Run for your local community college boards of trustees.
Unfortunately, the good-old-boy Chamber of Commerce deal-making runs from the top all the way down to the lowest levels of government.
Your local community college is run much like the Bushies are running Iraq: for the benefit of contractors. Many of the people who sit on boards of trustees ARE local contractors, real estate agents, or in building supplies, so their nearly sole priority is getting new buildings so they can steer the contracts to their friends.
To do this, they need to run a budget surplus every year, so they will qualify for a bond to pay for the building their friends will build.
They treat students and faculty much as the Bushies treat soldiers--as an after thought at best. This summer, I taught summer school in a brand new building, but the session was two weeks shorter than usual, so we supposedly covered four months worth of material in six weeks.

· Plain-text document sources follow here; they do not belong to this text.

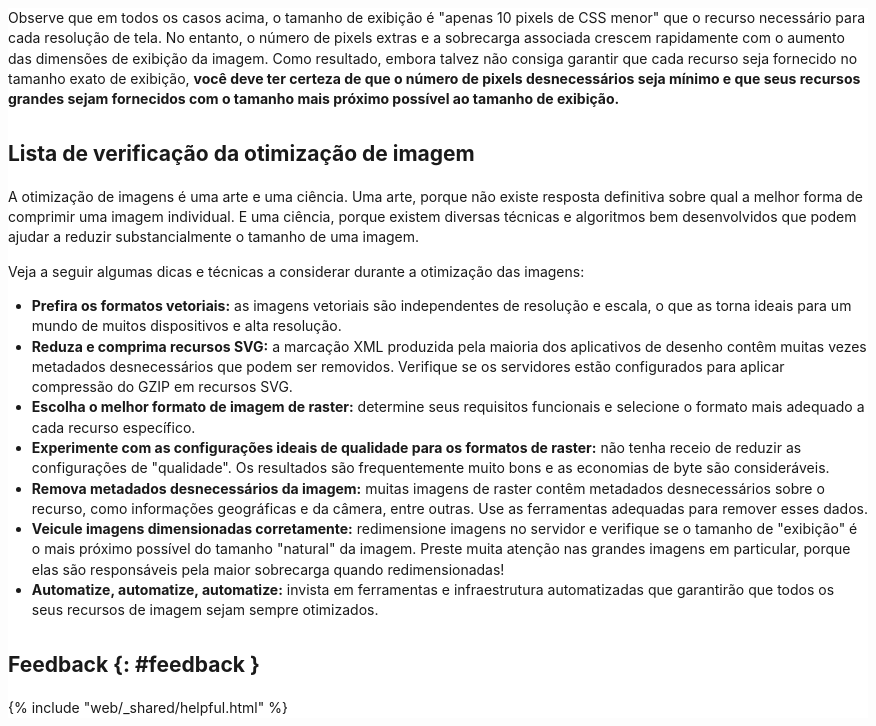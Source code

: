 Observe que em todos os casos acima, o tamanho de exibição é "apenas 10 pixels de CSS menor" que o recurso necessário para cada resolução de tela. No entanto, o número de pixels extras e a sobrecarga associada crescem rapidamente com o aumento das dimensões de exibição da imagem. Como resultado, embora talvez não consiga garantir que cada recurso seja fornecido no tamanho exato de exibição, **você deve ter certeza de que o número de pixels desnecessários seja mínimo e que seus recursos grandes sejam fornecidos com o tamanho mais próximo possível ao tamanho de exibição.**

## Lista de verificação da otimização de imagem

A otimização de imagens é uma arte e uma ciência. Uma arte, porque não existe resposta definitiva sobre qual a melhor forma de comprimir uma imagem individual. E uma ciência, porque existem diversas técnicas e algoritmos bem desenvolvidos que podem ajudar a reduzir substancialmente o tamanho de uma imagem.

Veja a seguir algumas dicas e técnicas a considerar durante a otimização das imagens:

* **Prefira os formatos vetoriais:** as imagens vetoriais são independentes de resolução e escala, o que as torna ideais para um mundo de muitos dispositivos e alta resolução.
* **Reduza e comprima recursos SVG:** a marcação XML produzida pela maioria dos aplicativos de desenho contêm muitas vezes metadados desnecessários que podem ser removidos. Verifique se os servidores estão configurados para aplicar compressão do GZIP em recursos SVG.
* **Escolha o melhor formato de imagem de raster:** determine seus requisitos funcionais e selecione o formato mais adequado a cada recurso específico.
* **Experimente com as configurações ideais de qualidade para os formatos de raster:** não tenha receio de reduzir as configurações de "qualidade". Os resultados são frequentemente muito bons e as economias de byte são consideráveis.
* **Remova metadados desnecessários da imagem:** muitas imagens de raster contêm metadados desnecessários sobre o recurso, como informações geográficas e da câmera, entre outras. Use as ferramentas adequadas para remover esses dados.
* **Veicule imagens dimensionadas corretamente:** redimensione imagens no servidor e verifique se o tamanho de "exibição" é o mais próximo possível do tamanho "natural" da imagem. Preste muita atenção nas grandes imagens em particular, porque elas são responsáveis pela maior sobrecarga quando redimensionadas!
* **Automatize, automatize, automatize:** invista em ferramentas e infraestrutura automatizadas que garantirão que todos os seus recursos de imagem sejam sempre otimizados.

## Feedback {: #feedback }

{% include "web/_shared/helpful.html" %}
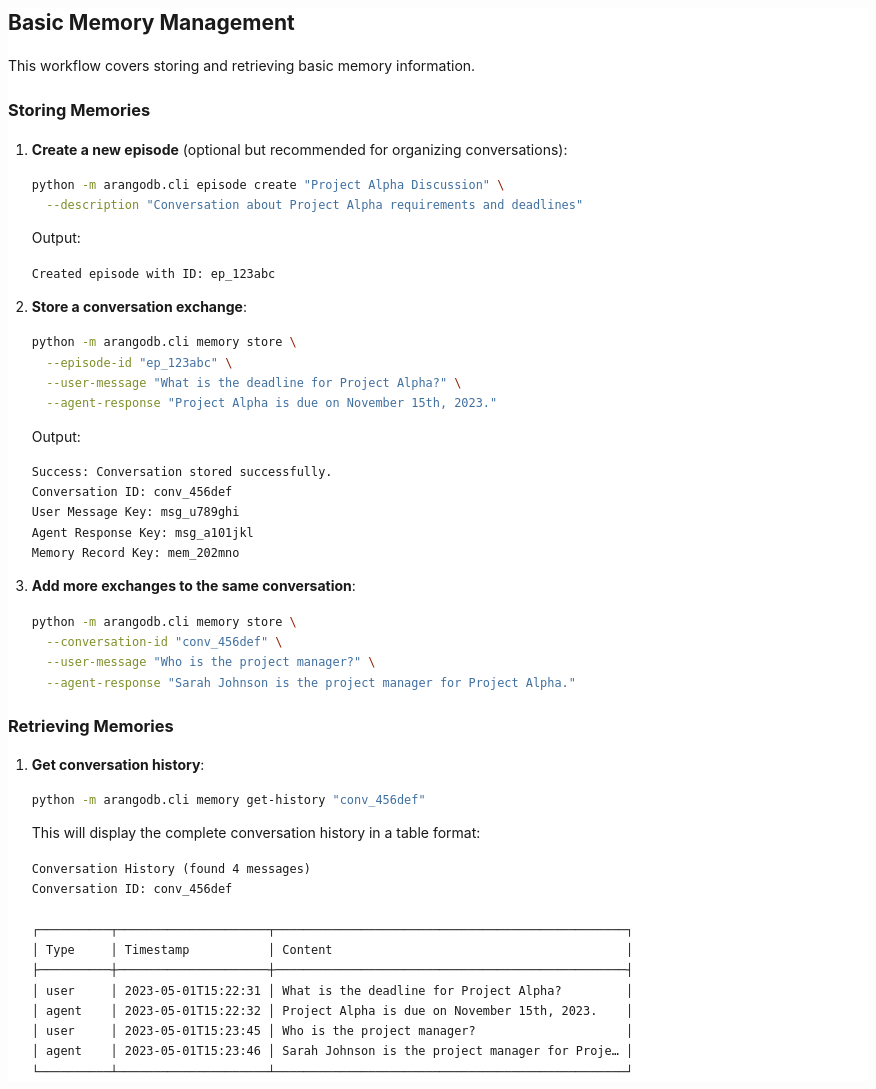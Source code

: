 ## Basic Memory Management

This workflow covers storing and retrieving basic memory information.

### Storing Memories

1. **Create a new episode** (optional but recommended for organizing conversations):
   ```bash
   python -m arangodb.cli episode create "Project Alpha Discussion" \
     --description "Conversation about Project Alpha requirements and deadlines"
   ```
   
   Output:
   ```
   Created episode with ID: ep_123abc
   ```

2. **Store a conversation exchange**:
   ```bash
   python -m arangodb.cli memory store \
     --episode-id "ep_123abc" \
     --user-message "What is the deadline for Project Alpha?" \
     --agent-response "Project Alpha is due on November 15th, 2023."
   ```
   
   Output:
   ```
   Success: Conversation stored successfully.
   Conversation ID: conv_456def
   User Message Key: msg_u789ghi
   Agent Response Key: msg_a101jkl
   Memory Record Key: mem_202mno
   ```

3. **Add more exchanges to the same conversation**:
   ```bash
   python -m arangodb.cli memory store \
     --conversation-id "conv_456def" \
     --user-message "Who is the project manager?" \
     --agent-response "Sarah Johnson is the project manager for Project Alpha."
   ```

### Retrieving Memories

1. **Get conversation history**:
   ```bash
   python -m arangodb.cli memory get-history "conv_456def"
   ```
   
   This will display the complete conversation history in a table format:
   ```
   Conversation History (found 4 messages)
   Conversation ID: conv_456def
   
   ┌──────────┬─────────────────────┬─────────────────────────────────────────────────┐
   │ Type     │ Timestamp           │ Content                                         │
   ├──────────┼─────────────────────┼─────────────────────────────────────────────────┤
   │ user     │ 2023-05-01T15:22:31 │ What is the deadline for Project Alpha?         │
   │ agent    │ 2023-05-01T15:22:32 │ Project Alpha is due on November 15th, 2023.    │
   │ user     │ 2023-05-01T15:23:45 │ Who is the project manager?                     │
   │ agent    │ 2023-05-01T15:23:46 │ Sarah Johnson is the project manager for Proje… │
   └──────────┴─────────────────────┴─────────────────────────────────────────────────┘
   ```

Most schools balance their budgets by having 60% of the faculty work part time and pay us about 40% as much as full time faculty per hour and rarely offer benefits like health care.
Presidents and administrators are paid like pashas to facilitate these contracting scams. The president at one of my schools made $250K, more than the governor of California, and did not have to account for her expense account. At another school, the president was caught abusing his expense account,and since the board was so involved in his wrong-doing, instead of being fired and criminally prosecuted, he was given over a million dollars to go away.
If you want to see what this situation is like here, simply google "california," "community college" and "scandal" or "corruption." You'll find at least three or four different districts under investigation (and a lot more should be).
We need progressives on those boards, but teachers can't run in their own districts.
You could make a huge difference in whether higher education is really available in your community.